Matter is the eighth of Iain M. Banks Culture novels.The Culture series give us our science fiction cake while letting us read our fantasy, too. By incorporating highly evolved civilizations that monitor and observe less developed, nearly medieval cultures, we get the entire range of possibilities.
Matter opens with fast and furious action, war crimes, murder, treachery, and a desperate escape. The focus of the story is on the three children of King Hausk the Conqueror. Ferbin witnesses his father’s murder by tyl Loesp, his father’s closest confidante and adviser, a traitor who had been conspiring for power for decades. He hears enough to know he is believed dead and if found alive, that oversight would be corrected. His younger brother Oramen is too young to rule and tyl Loesp will govern as regent for a time, long enough for him to find a way to rid himself of that troublesome and unsuspecting teen. King Hausk’s other child is Anaplian. She was sent to The Culture by her father years ago and trained to be a Special Circumstances officer, someone with the skills and powers to intervene in events in the worlds The Culture oversees. Learning of her father’s and brother’s deaths, she decides to go to her home to mourn and help her younger brother.
This all happens very quickly. Then the story shifts to Ferbin’s travels to seek help from two possible sources, an old family friend and his sister, Anaplian’s travels homeward, and Oramen’s dawning realization that someone is trying to kill him. This is most of the story and it is a tour de force of invention and imagination in terms of creating new worlds, technologies, societies and organisms. Banks created an incredibly complex world and he wants to make sure we know everything about it. The information overwhelms the plot.

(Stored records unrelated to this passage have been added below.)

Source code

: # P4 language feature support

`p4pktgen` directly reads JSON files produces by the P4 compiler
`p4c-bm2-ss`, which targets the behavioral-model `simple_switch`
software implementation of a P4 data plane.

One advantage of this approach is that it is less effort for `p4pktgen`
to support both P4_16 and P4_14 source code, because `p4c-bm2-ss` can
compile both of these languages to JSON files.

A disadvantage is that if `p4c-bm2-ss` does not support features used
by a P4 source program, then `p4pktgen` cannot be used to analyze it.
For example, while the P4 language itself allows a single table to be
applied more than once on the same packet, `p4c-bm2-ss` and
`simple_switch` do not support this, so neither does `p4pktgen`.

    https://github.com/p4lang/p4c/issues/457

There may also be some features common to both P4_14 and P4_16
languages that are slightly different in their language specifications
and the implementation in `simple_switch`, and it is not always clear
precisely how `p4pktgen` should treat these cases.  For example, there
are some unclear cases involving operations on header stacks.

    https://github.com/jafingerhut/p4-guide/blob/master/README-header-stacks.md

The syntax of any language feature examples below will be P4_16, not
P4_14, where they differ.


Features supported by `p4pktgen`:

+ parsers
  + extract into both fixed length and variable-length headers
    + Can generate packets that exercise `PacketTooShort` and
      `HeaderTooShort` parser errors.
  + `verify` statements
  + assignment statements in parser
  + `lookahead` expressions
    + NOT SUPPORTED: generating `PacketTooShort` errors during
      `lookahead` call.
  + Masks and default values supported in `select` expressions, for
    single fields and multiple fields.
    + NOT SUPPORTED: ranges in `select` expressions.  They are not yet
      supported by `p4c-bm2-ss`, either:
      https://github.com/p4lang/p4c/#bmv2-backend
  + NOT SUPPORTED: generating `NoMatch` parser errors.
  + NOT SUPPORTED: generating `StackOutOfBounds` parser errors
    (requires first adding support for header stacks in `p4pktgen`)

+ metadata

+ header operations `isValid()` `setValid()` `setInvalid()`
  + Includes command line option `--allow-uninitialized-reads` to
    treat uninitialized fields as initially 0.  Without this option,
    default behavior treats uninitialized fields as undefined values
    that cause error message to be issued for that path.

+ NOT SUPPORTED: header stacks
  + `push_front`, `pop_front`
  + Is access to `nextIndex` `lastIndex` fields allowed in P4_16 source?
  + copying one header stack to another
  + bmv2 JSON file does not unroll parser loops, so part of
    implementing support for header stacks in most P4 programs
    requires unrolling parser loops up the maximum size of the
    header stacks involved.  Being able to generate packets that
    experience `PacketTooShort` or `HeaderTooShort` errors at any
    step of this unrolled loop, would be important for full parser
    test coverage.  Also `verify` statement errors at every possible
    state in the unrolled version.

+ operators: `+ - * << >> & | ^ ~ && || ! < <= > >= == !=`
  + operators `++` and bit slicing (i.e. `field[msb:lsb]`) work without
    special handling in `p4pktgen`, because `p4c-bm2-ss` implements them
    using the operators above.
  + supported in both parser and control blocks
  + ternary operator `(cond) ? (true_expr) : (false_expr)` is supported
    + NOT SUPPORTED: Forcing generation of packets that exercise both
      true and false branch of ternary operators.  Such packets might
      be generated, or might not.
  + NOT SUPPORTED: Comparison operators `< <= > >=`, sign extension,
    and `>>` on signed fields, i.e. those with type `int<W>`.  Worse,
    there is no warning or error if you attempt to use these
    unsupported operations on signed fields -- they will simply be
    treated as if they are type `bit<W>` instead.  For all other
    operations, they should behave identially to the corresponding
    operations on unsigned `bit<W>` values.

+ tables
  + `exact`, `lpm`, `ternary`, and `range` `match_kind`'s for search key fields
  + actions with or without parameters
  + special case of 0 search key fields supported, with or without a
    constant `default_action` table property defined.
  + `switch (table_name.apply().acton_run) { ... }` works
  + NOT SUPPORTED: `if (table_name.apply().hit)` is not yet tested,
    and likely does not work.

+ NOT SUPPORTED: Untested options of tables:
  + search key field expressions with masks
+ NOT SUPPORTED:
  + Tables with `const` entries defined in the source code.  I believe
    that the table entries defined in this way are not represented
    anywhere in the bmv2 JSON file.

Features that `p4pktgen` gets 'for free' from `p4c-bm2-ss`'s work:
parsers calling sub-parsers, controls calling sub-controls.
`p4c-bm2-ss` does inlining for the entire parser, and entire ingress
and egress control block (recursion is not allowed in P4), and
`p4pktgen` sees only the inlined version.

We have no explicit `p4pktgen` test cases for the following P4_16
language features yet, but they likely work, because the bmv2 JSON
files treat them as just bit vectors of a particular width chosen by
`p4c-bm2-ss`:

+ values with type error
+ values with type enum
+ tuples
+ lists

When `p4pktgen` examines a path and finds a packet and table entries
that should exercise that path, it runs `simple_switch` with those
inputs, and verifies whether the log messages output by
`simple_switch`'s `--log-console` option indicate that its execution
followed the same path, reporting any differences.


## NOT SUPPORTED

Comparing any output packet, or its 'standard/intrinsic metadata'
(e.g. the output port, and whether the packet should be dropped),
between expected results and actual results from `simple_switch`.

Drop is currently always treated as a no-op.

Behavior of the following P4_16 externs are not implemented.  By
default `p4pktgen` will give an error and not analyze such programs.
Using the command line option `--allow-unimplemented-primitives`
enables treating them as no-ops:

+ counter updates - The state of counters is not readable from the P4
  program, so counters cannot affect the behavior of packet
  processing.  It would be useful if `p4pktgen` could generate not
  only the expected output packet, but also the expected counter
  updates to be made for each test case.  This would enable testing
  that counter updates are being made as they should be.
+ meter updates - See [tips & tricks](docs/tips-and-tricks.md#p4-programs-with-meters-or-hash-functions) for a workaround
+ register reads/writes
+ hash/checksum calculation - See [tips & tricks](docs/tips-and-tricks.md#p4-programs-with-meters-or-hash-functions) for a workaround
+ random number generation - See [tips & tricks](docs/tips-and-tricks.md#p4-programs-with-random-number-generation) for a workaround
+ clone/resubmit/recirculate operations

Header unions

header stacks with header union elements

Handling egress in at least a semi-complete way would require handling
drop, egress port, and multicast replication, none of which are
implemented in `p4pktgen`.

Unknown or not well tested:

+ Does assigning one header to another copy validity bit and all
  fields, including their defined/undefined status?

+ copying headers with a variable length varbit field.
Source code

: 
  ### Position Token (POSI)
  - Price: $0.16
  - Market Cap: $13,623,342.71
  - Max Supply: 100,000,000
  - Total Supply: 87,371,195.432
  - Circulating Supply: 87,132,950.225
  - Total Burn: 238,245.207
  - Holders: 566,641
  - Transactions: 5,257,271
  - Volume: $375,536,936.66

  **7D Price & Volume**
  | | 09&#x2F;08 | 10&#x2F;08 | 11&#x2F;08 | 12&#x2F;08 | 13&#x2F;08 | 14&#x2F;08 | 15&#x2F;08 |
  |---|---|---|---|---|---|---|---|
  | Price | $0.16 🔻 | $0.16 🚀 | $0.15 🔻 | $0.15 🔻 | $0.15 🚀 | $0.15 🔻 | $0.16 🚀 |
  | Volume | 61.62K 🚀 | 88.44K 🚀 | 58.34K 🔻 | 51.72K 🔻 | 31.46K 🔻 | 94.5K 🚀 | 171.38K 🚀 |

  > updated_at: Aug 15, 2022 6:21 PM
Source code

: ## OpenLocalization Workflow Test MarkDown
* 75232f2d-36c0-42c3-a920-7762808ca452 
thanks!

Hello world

In terms of creativity and imagination, Matter is unsurpassed. There are so many worlds, peoples, technologies, and ideas. The story, though, becomes lost in the volume of information. Matter has all this information parenthesized by fast and furious action, but so much of the middle, except for Oramen’s narrative is a lot of riding around in ships, cleverly named ships, but still mostly a long sightseeing trip full of information on the places visited. I don’t want to be a spoiler, but man…the resolution is so hurried and perfunctory considering it took several hundred pages to get there.
This is the eighth in The Culture series. I have not read any of the other books in the series and do not think that affected my enjoyment. Everything was explained, there was no moment reading the book where I thought I was missing some crucial backstory.